Local pundits joke about it, socialites vie to get onto it and philanthropists discreetly scan it for their own names and standings.

“Hail, Anti-Social Losers!” the left-leaning SF Weekly joked last year in an item announcing that “supersocialite” Ann Moller Caen had “easily carried away the coveted crown” with 16 Nob Hill Gazette mentions in 2000. The list for 2001 tallied 17 mentions for Caen--high, but not high enough to beat Heide Betz, an unmarried and socially active art dealer, who pushed her score to 19 when the Gazette reported her appearance at a reception at Caen’s “lovely Pacific Heights home” with an appeals court justice.
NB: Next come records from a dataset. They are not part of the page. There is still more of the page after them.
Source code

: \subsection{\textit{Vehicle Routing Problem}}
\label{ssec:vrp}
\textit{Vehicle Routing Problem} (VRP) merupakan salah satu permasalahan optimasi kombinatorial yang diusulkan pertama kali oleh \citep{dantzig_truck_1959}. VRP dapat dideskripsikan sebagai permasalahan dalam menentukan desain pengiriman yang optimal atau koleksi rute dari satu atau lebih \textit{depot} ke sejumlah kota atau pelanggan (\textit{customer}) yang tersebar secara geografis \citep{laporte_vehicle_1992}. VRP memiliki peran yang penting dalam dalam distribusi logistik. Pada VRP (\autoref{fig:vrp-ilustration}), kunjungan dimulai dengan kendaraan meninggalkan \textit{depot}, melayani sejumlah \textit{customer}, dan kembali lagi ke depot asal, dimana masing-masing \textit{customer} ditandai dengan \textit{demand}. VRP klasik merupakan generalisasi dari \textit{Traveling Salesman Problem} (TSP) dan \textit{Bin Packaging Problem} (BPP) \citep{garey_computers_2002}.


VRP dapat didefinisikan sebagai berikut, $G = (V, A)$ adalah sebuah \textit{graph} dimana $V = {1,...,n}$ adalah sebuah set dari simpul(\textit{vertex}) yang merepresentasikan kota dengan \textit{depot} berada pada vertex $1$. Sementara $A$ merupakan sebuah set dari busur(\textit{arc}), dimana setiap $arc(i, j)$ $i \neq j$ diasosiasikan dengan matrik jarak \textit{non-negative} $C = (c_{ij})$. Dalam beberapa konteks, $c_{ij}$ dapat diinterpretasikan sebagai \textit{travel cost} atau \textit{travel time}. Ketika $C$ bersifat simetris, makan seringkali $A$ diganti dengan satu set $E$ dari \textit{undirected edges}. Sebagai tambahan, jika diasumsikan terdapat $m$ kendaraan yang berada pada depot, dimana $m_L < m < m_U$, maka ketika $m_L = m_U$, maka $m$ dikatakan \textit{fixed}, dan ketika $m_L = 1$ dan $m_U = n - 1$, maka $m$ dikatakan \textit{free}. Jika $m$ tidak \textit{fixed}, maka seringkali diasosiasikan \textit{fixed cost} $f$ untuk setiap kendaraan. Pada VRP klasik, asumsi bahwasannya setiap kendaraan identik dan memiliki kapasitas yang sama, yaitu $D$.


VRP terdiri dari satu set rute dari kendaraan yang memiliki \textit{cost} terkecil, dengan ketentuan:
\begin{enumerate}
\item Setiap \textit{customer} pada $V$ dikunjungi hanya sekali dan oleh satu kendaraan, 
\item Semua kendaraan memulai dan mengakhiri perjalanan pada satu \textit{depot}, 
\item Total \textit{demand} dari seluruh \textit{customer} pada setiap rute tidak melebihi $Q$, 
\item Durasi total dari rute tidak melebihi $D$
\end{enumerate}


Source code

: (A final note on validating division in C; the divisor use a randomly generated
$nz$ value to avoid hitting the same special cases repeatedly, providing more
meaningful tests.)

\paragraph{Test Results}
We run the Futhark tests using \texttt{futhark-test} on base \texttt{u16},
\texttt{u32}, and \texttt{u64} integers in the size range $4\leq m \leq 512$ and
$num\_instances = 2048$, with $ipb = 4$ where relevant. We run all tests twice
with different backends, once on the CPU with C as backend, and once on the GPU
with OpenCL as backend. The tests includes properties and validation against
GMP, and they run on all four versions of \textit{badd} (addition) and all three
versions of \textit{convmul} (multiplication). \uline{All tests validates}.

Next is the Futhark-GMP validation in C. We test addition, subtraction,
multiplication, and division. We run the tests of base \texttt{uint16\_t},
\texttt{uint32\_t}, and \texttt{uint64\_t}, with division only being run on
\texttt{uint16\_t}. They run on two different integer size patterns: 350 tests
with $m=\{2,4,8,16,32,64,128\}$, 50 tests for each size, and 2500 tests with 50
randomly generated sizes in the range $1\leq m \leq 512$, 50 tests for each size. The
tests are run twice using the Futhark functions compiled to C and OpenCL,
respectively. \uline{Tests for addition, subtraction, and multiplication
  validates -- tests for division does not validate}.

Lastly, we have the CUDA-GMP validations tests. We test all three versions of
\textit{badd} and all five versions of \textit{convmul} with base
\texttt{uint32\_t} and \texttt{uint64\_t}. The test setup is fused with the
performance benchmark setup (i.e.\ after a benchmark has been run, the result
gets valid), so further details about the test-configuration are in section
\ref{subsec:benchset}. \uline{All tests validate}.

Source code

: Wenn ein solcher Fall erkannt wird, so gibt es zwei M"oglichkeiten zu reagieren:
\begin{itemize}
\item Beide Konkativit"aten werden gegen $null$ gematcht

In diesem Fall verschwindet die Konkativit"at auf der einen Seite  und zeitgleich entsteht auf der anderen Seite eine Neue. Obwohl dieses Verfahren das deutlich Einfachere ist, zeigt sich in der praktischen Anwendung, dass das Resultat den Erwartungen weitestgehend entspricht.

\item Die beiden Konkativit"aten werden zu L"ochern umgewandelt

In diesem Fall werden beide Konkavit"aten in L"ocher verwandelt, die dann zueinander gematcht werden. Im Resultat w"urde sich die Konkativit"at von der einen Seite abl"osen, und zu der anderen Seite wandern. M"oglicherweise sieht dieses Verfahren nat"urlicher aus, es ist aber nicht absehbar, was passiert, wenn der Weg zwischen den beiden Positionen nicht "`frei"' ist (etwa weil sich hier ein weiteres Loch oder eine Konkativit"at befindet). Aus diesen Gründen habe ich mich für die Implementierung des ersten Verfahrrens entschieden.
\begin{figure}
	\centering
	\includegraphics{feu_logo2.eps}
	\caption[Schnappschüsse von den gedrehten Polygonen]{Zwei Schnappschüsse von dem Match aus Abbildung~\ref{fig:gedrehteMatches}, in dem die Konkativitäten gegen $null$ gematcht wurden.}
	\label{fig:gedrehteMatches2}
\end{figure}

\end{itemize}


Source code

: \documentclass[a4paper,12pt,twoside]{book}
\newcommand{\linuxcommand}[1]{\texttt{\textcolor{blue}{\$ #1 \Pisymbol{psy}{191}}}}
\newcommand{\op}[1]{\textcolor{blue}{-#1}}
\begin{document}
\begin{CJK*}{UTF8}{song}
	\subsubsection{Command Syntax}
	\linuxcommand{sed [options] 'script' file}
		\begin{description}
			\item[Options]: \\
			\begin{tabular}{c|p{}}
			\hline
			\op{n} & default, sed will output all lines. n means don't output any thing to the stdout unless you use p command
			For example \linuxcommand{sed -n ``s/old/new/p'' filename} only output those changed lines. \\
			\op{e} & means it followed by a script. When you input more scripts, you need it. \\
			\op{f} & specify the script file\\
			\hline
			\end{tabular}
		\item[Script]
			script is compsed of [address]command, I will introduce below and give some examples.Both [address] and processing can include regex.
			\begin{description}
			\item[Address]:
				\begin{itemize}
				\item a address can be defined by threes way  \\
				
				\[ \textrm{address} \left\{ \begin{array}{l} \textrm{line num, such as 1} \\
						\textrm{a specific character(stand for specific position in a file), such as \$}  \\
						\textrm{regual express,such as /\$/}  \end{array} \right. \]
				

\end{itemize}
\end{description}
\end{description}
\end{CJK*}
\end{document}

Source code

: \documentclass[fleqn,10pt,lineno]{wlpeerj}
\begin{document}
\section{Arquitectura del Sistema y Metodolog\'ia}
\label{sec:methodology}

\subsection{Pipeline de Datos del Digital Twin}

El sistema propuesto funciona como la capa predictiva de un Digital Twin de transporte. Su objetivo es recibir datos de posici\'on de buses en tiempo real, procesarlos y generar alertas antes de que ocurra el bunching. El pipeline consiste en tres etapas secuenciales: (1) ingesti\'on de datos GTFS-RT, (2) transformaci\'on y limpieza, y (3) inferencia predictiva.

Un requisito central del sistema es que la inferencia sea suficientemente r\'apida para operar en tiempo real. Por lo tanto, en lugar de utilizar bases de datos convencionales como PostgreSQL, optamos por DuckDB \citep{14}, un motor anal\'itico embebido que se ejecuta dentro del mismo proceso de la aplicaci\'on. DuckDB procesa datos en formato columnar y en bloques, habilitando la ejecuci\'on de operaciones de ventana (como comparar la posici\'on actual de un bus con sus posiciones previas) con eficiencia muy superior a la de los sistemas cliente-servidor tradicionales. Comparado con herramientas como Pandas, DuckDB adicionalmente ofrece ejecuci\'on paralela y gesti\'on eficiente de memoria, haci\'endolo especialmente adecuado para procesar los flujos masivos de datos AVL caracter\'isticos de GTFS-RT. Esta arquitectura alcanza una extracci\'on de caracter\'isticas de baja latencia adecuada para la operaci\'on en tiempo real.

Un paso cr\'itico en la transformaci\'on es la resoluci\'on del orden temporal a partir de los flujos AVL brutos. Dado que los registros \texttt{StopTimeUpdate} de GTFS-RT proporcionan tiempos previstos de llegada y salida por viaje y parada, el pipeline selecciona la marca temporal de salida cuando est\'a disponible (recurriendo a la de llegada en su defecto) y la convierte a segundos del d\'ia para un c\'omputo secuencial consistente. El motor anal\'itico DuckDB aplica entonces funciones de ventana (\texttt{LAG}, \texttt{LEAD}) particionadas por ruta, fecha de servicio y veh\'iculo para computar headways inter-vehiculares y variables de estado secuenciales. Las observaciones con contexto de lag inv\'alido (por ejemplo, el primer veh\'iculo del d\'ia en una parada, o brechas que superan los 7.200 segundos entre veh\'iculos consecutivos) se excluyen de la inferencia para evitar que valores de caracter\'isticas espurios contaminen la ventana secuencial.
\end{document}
This time, the widow Caen shared third place with the city’s chief of protocol Charlotte Mailliard Shultz, wife of former U.S. Secretary of State George Shultz, who said she had been hearing about her notoriety all week.

Runners-up Patricia Sprincin and Richard N. Goldman tied with 18 mentions. (Sprincin, for non-San Franciscans, is past president of the city’s Opera Guild and president-elect of the Symphony League, and Goldman, a retired insurance executive and Republican fund-raiser, is a backer of environmentalist causes and the widower of a Levi Strauss heir. He said he learned of his accomplishment when he called the Gazette’s editor Sunday to invite her to a reception for former L.A. Mayor Richard Riordan, whom he is backing in the gubernatorial race.)

The Gazette’s owner and publisher, Lois Lehrman, says the Tote Board originated as “a tongue-in-cheek competition” and a joke on the Gazette’s own reputation as a repository for Bay Area-status anxiety. If the 23-year-old tabloid is frankly elitist, it also has a campy, only-in-San Francisco feel to it. It features page upon page of benefits, receptions and private parties, and its debutante-riddled wedding section is titled “Mergers & Acquisitions.”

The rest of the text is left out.